MEPs blast Trump amid ongoing steel tariffs row

Written by Martin Banks on 14 March 2018 in News

MEPs have warned of a looming trade war amid criticism of US President Donald Trump’s plans to impose heavy tariffs on trade in steel and aluminium.

Steel plant | Photo credit: Press Association

Tariffs of 25 per cent are to be placed on steel and 10 per cent on aluminium imported into the US. This represents €5.1bn and €1.1bn of EU exports respectively.   The EU is yet to announce its formal response to the controversial move.

Ska Keller, co-leader of the Greens/EFA group, told a news conference in Parliament she now fears a trade war between the EU and US, saying, “For the US to say that is wants these punishing tariffs for reasons of national security is ridiculous and cannot be accepted.”

“Trump isn’t just threatening trade tariffs, he wants to tear up the entire international order. Whether it is leaving the Paris climate agreement, threatening the Iran nuclear deal, or bypassing the WTO, he is pushing an ‘every man for himself’ agenda that would cause severe pain. In the long term, everyone loses in a trade war and the EU must robustly defend multilateralism, without escalating the conflict.”


EPP group leader Manfred Weber said the EU must be ready to respond to the US move.

Addressing a separate news conference, Weber said that while he “very much regrets the trade barriers and tariffs” it was important to “keep a clear head.”

The German MEP added, “We in the EU are committed to free trade globally.

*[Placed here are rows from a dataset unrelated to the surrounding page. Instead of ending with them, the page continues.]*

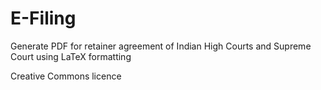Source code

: # E-Filing
Generate PDF for retainer agreement of Indian High Courts and Supreme Court using LaTeX formatting

Creative Commons licence
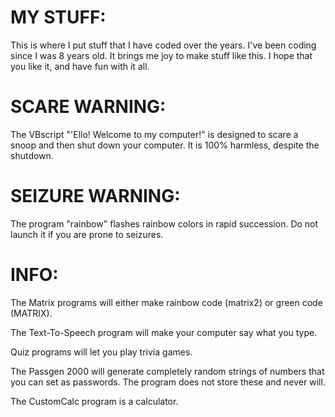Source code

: # MY STUFF:
This is where I put stuff that I have coded over the years. I've been coding
since I was 8 years old. It brings me joy to make stuff like this. I hope
that you like it, and have fun with it all.

# SCARE WARNING:
The VBscript "'Ello! Welcome to my computer!" is designed to scare a snoop and then 
shut down your computer. It is 100% harmless, despite the shutdown.

# SEIZURE WARNING:
The program "rainbow" flashes rainbow colors in rapid succession.
Do not launch it if you are prone to seizures.

# INFO:

The Matrix programs will either make rainbow code (matrix2) or green code (MATRIX).

The Text-To-Speech program will make your computer say what you type.

Quiz programs will let you play trivia games.

The Passgen 2000 will generate completely random strings of numbers that you can
set as passwords. The program does not store these and never will.

The CustomCalc program is a calculator.
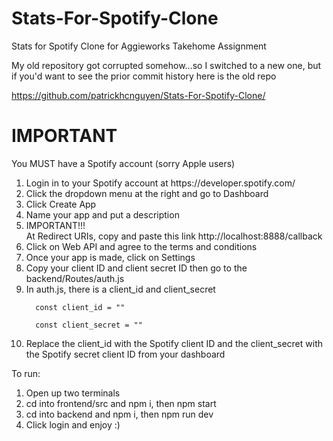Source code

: # Stats-For-Spotify-Clone
Stats for Spotify Clone for Aggieworks Takehome Assignment

My old repository got corrupted somehow...so I switched to a new one, but if you'd want to see the prior commit history here is the old repo

<l>https://github.com/patrickhcnguyen/Stats-For-Spotify-Clone/</l>

# IMPORTANT

You MUST have a Spotify account (sorry Apple users)

<ol>
  <li>Login in to your Spotify account at  https://developer.spotify.com/</li>
  <li>Click the dropdown menu at the right and go to Dashboard</li>
  <li> Click Create App</li>
  <li>Name your app and put a description</li>
  <li>IMPORTANT!!!</li>
    <l> At Redirect URIs, copy and paste this link http://localhost:8888/callback
  <li>Click on Web API and agree to the terms and conditions</li>
  <li>Once your app is made, click on Settings</li>
  <li>Copy your client ID and client secret ID then go to the backend/Routes/auth.js</li>
  <li>In auth.js, there is a client_id and client_secret</li>
  
      const client_id = ""

      const client_secret = ""

  <li>Replace the client_id with the Spotify client ID and the client_secret with the Spotify secret client ID from your dashboard </li>
</ol>

To run:
<ol>
  <li>Open up two terminals</li>
  <li>cd into frontend/src and npm i, then npm start</li>
  <li>cd into backend and npm i, then npm run dev</li>
  <li>Click login and enjoy :)</li>
</ol>
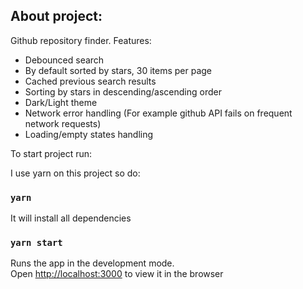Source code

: ## About project:

Github repository finder. Features:

- Debounced search
- By default sorted by stars, 30 items per page
- Cached previous search results
- Sorting by stars in descending/ascending order
- Dark/Light theme
- Network error handling (For example github API fails on frequent network requests)
- Loading/empty states handling

To start project run:

I use yarn on this project so do:

### `yarn`

It will install all dependencies

### `yarn start`

Runs the app in the development mode.<br />
Open [http://localhost:3000](http://localhost:3000) to view it in the browser

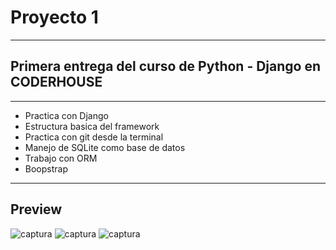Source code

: # Proyecto 1

----

## Primera entrega del curso de Python - Django en CODERHOUSE

------
- Practica con Django
- Estructura basica del framework
- Practica con git desde la terminal
- Manejo de SQLite como base de datos
- Trabajo con ORM
- Boopstrap

----

## Preview

![captura](https://github.com/eliasescalante/django_practica_con_aplicaciones/blob/master/Capture.JPG)
![captura](https://github.com/eliasescalante/django_practica_con_aplicaciones/blob/master/Capture_2.JPG)
![captura](https://github.com/eliasescalante/django_practica_con_aplicaciones/blob/master/Capture_3.JPG)
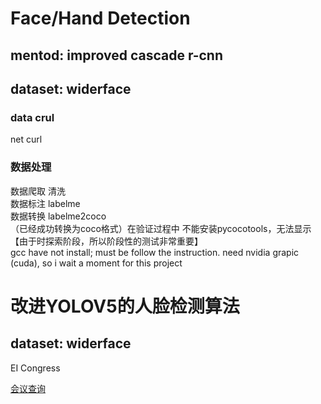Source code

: # Face/Hand Detection  
## mentod: improved cascade r-cnn  
## dataset: widerface  

### data crul  
net curl  

### 数据处理  
数据爬取 清洗  
数据标注 labelme  
数据转换 labelme2coco  
（已经成功转换为coco格式）在验证过程中 不能安装pycocotools，无法显示【由于时探索阶段，所以阶段性的测试非常重要】   
gcc have not install; must be follow the instruction.
need nvidia grapic (cuda), so i wait a moment for this project


# 改进YOLOV5的人脸检测算法  
## dataset: widerface  
EI Congress  

[会议查询](https://www.ais.cn/)  
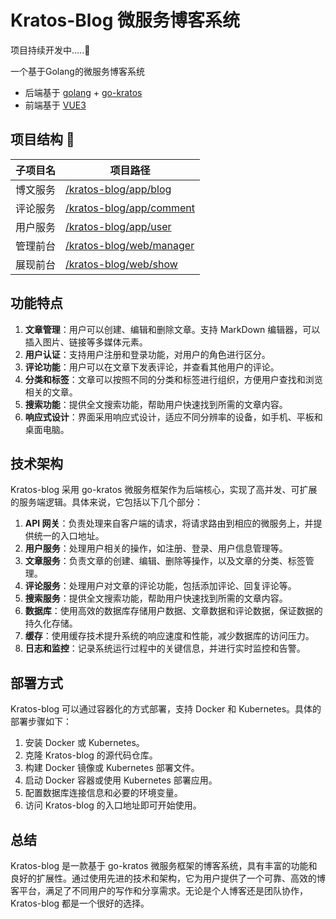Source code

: # Kratos-Blog 微服务博客系统
项目持续开发中.....🥰

一个基于Golang的微服务博客系统

- 后端基于 [golang](https://go.dev/) + [go-kratos](https://go-kratos.dev/)
- 前端基于 [VUE3](https://vuejs.org/) 

## 项目结构 🧐

| 子项目名 | 项目路径                                                                                       |
|------|--------------------------------------------------------------------------------------------|
| 博文服务 | [/kratos-blog/app/blog](https://gitee.com/morning-ljn/kratos-blog/tree/dev/app/blog)       |
| 评论服务 | [/kratos-blog/app/comment](https://gitee.com/morning-ljn/kratos-blog/tree/dev/app/comment) |
| 用户服务 | [/kratos-blog/app/user](https://gitee.com/morning-ljn/kratos-blog/tree/dev/app/user)       |
| 管理前台 | [/kratos-blog/web/manager](https://gitee.com/morning-ljn/kratos-blog/web/manager)          |
| 展现前台 | [/kratos-blog/web/show](https://gitee.com/morning-ljn/kratos-blog/web/show)                |

## 功能特点

1. **文章管理**：用户可以创建、编辑和删除文章。支持 MarkDown 编辑器，可以插入图片、链接等多媒体元素。
2. **用户认证**：支持用户注册和登录功能，对用户的角色进行区分。
3. **评论功能**：用户可以在文章下发表评论，并查看其他用户的评论。
4. **分类和标签**：文章可以按照不同的分类和标签进行组织，方便用户查找和浏览相关的文章。
5. **搜索功能**：提供全文搜索功能，帮助用户快速找到所需的文章内容。
6. **响应式设计**：界面采用响应式设计，适应不同分辨率的设备，如手机、平板和桌面电脑。

## 技术架构

Kratos-blog 采用 go-kratos 微服务框架作为后端核心，实现了高并发、可扩展的服务端逻辑。具体来说，它包括以下几个部分：

1. **API 网关**：负责处理来自客户端的请求，将请求路由到相应的微服务上，并提供统一的入口地址。
2. **用户服务**：处理用户相关的操作，如注册、登录、用户信息管理等。
3. **文章服务**：负责文章的创建、编辑、删除等操作，以及文章的分类、标签管理。
4. **评论服务**：处理用户对文章的评论功能，包括添加评论、回复评论等。
5. **搜索服务**：提供全文搜索功能，帮助用户快速找到所需的文章内容。
6. **数据库**：使用高效的数据库存储用户数据、文章数据和评论数据，保证数据的持久化存储。
7. **缓存**：使用缓存技术提升系统的响应速度和性能，减少数据库的访问压力。
8. **日志和监控**：记录系统运行过程中的关键信息，并进行实时监控和告警。

## 部署方式

Kratos-blog 可以通过容器化的方式部署，支持 Docker 和 Kubernetes。具体的部署步骤如下：

1. 安装 Docker 或 Kubernetes。
2. 克隆 Kratos-blog 的源代码仓库。
3. 构建 Docker 镜像或 Kubernetes 部署文件。
4. 启动 Docker 容器或使用 Kubernetes 部署应用。
5. 配置数据库连接信息和必要的环境变量。
6. 访问 Kratos-blog 的入口地址即可开始使用。

## 总结

Kratos-blog 是一款基于 go-kratos 微服务框架的博客系统，具有丰富的功能和良好的扩展性。通过使用先进的技术和架构，它为用户提供了一个可靠、高效的博客平台，满足了不同用户的写作和分享需求。无论是个人博客还是团队协作，Kratos-blog 都是一个很好的选择。
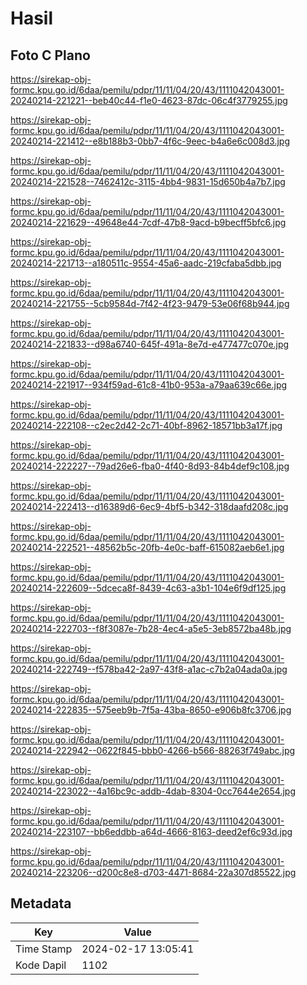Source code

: # Hasil

## Foto C Plano

https://sirekap-obj-formc.kpu.go.id/6daa/pemilu/pdpr/11/11/04/20/43/1111042043001-20240214-221221--beb40c44-f1e0-4623-87dc-06c4f3779255.jpg

https://sirekap-obj-formc.kpu.go.id/6daa/pemilu/pdpr/11/11/04/20/43/1111042043001-20240214-221412--e8b188b3-0bb7-4f6c-9eec-b4a6e6c008d3.jpg

https://sirekap-obj-formc.kpu.go.id/6daa/pemilu/pdpr/11/11/04/20/43/1111042043001-20240214-221528--7462412c-3115-4bb4-9831-15d650b4a7b7.jpg

https://sirekap-obj-formc.kpu.go.id/6daa/pemilu/pdpr/11/11/04/20/43/1111042043001-20240214-221629--49648e44-7cdf-47b8-9acd-b9becff5bfc6.jpg

https://sirekap-obj-formc.kpu.go.id/6daa/pemilu/pdpr/11/11/04/20/43/1111042043001-20240214-221713--a180511c-9554-45a6-aadc-219cfaba5dbb.jpg

https://sirekap-obj-formc.kpu.go.id/6daa/pemilu/pdpr/11/11/04/20/43/1111042043001-20240214-221755--5cb9584d-7f42-4f23-9479-53e06f68b944.jpg

https://sirekap-obj-formc.kpu.go.id/6daa/pemilu/pdpr/11/11/04/20/43/1111042043001-20240214-221833--d98a6740-645f-491a-8e7d-e477477c070e.jpg

https://sirekap-obj-formc.kpu.go.id/6daa/pemilu/pdpr/11/11/04/20/43/1111042043001-20240214-221917--934f59ad-61c8-41b0-953a-a79aa639c66e.jpg

https://sirekap-obj-formc.kpu.go.id/6daa/pemilu/pdpr/11/11/04/20/43/1111042043001-20240214-222108--c2ec2d42-2c71-40bf-8962-18571bb3a17f.jpg

https://sirekap-obj-formc.kpu.go.id/6daa/pemilu/pdpr/11/11/04/20/43/1111042043001-20240214-222227--79ad26e6-fba0-4f40-8d93-84b4def9c108.jpg

https://sirekap-obj-formc.kpu.go.id/6daa/pemilu/pdpr/11/11/04/20/43/1111042043001-20240214-222413--d16389d6-6ec9-4bf5-b342-318daafd208c.jpg

https://sirekap-obj-formc.kpu.go.id/6daa/pemilu/pdpr/11/11/04/20/43/1111042043001-20240214-222521--48562b5c-20fb-4e0c-baff-615082aeb6e1.jpg

https://sirekap-obj-formc.kpu.go.id/6daa/pemilu/pdpr/11/11/04/20/43/1111042043001-20240214-222609--5dceca8f-8439-4c63-a3b1-104e6f9df125.jpg

https://sirekap-obj-formc.kpu.go.id/6daa/pemilu/pdpr/11/11/04/20/43/1111042043001-20240214-222703--f8f3087e-7b28-4ec4-a5e5-3eb8572ba48b.jpg

https://sirekap-obj-formc.kpu.go.id/6daa/pemilu/pdpr/11/11/04/20/43/1111042043001-20240214-222749--f578ba42-2a97-43f8-a1ac-c7b2a04ada0a.jpg

https://sirekap-obj-formc.kpu.go.id/6daa/pemilu/pdpr/11/11/04/20/43/1111042043001-20240214-222835--575eeb9b-7f5a-43ba-8650-e906b8fc3706.jpg

https://sirekap-obj-formc.kpu.go.id/6daa/pemilu/pdpr/11/11/04/20/43/1111042043001-20240214-222942--0622f845-bbb0-4266-b566-88263f749abc.jpg

https://sirekap-obj-formc.kpu.go.id/6daa/pemilu/pdpr/11/11/04/20/43/1111042043001-20240214-223022--4a16bc9c-addb-4dab-8304-0cc7644e2654.jpg

https://sirekap-obj-formc.kpu.go.id/6daa/pemilu/pdpr/11/11/04/20/43/1111042043001-20240214-223107--bb6eddbb-a64d-4666-8163-deed2ef6c93d.jpg

https://sirekap-obj-formc.kpu.go.id/6daa/pemilu/pdpr/11/11/04/20/43/1111042043001-20240214-223206--d200c8e8-d703-4471-8684-22a307d85522.jpg


## Metadata

| Key        | Value               |
| ---------- | ------------------- |
| Time Stamp | 2024-02-17 13:05:41 |
| Kode Dapil | 1102                |




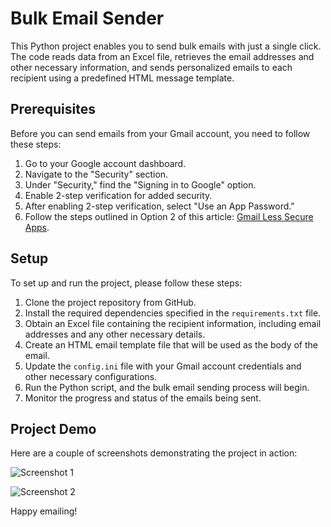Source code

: # Bulk Email Sender

This Python project enables you to send bulk emails with just a single click. The code reads data from an Excel file, retrieves the email addresses and other necessary information, and sends personalized emails to each recipient using a predefined HTML message template.

## Prerequisites

Before you can send emails from your Gmail account, you need to follow these steps:

1. Go to your Google account dashboard.
2. Navigate to the "Security" section.
3. Under "Security," find the "Signing in to Google" option.
4. Enable 2-step verification for added security.
5. After enabling 2-step verification, select "Use an App Password."
6. Follow the steps outlined in Option 2 of this article: [Gmail Less Secure Apps](https://wpmailsmtp.com/gmail-less-secure-apps/).

## Setup

To set up and run the project, please follow these steps:

1. Clone the project repository from GitHub.
2. Install the required dependencies specified in the `requirements.txt` file.
3. Obtain an Excel file containing the recipient information, including email addresses and any other necessary details.
4. Create an HTML email template file that will be used as the body of the email.
5. Update the `config.ini` file with your Gmail account credentials and other necessary configurations.
6. Run the Python script, and the bulk email sending process will begin.
7. Monitor the progress and status of the emails being sent.

## Project Demo

Here are a couple of screenshots demonstrating the project in action:

![Screenshot 1](https://user-images.githubusercontent.com/85806664/188806197-bb853ac0-bf60-45c3-98f7-e405345abd9a.png)

![Screenshot 2](https://user-images.githubusercontent.com/85806664/188806267-0704a60c-1355-419c-b740-4ef57f771132.png)

Happy emailing!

If President Trump wants to build new walls then the EU needs to counter this by building bridges to Mexico and other parts of the world.

He said, “The EU must be exempt from any tariffs. Our main aim is to protect EU jobs so the EU must remain committed to take all necessary measures.

“Of course, the elephant in the room here is China so I hope that Trump and the EU will establish a common position in dealing with China.”

Their comments came ahead of a debate with European trade Commissioner Cecilia Malmström on Wednesday morning on the issue.

ECR group member Emma McClarkin said, “The UK and the EU are close allies of the United States. We work together to guarantee each other’s security through Nato, the UN Security Council and in many other international forums. 

“The US should recognise this close partnership and grant the UK and the EU the same exemption as their Nafta partners have been given. Tariffs are not the right way to tackle the global oversupply of steel. Instead, a multilateral solution is needed."

President Trump has argued that the tariffs are to protect US jobs.

Irish MEP Matt Carthy told the debate on Wednesday that President Trump “does not care about lower income workers, their jobs, their wages or their rights. We know this from his actions in providing tax breaks for the rich and regular attacks on vital services such as healthcare.”

“But he was elected because he exploited the genuine concerns of many working people in the US, people who haven’t received the benefits of free trade and globalisation. People who have lost their jobs and their faith in politics. Trump’s latest action in imposing trade tariffs must be seen in this context.”

Carthy urged the Commission to rethink its free trade policy and take responsibility for its consequences, saying, “The Commission is playing into Trump’s game. By promoting a dangerous trade agenda through deals such as CETA and Mercosur the EU will increase the alienation and distrust that is already soared in many member states.”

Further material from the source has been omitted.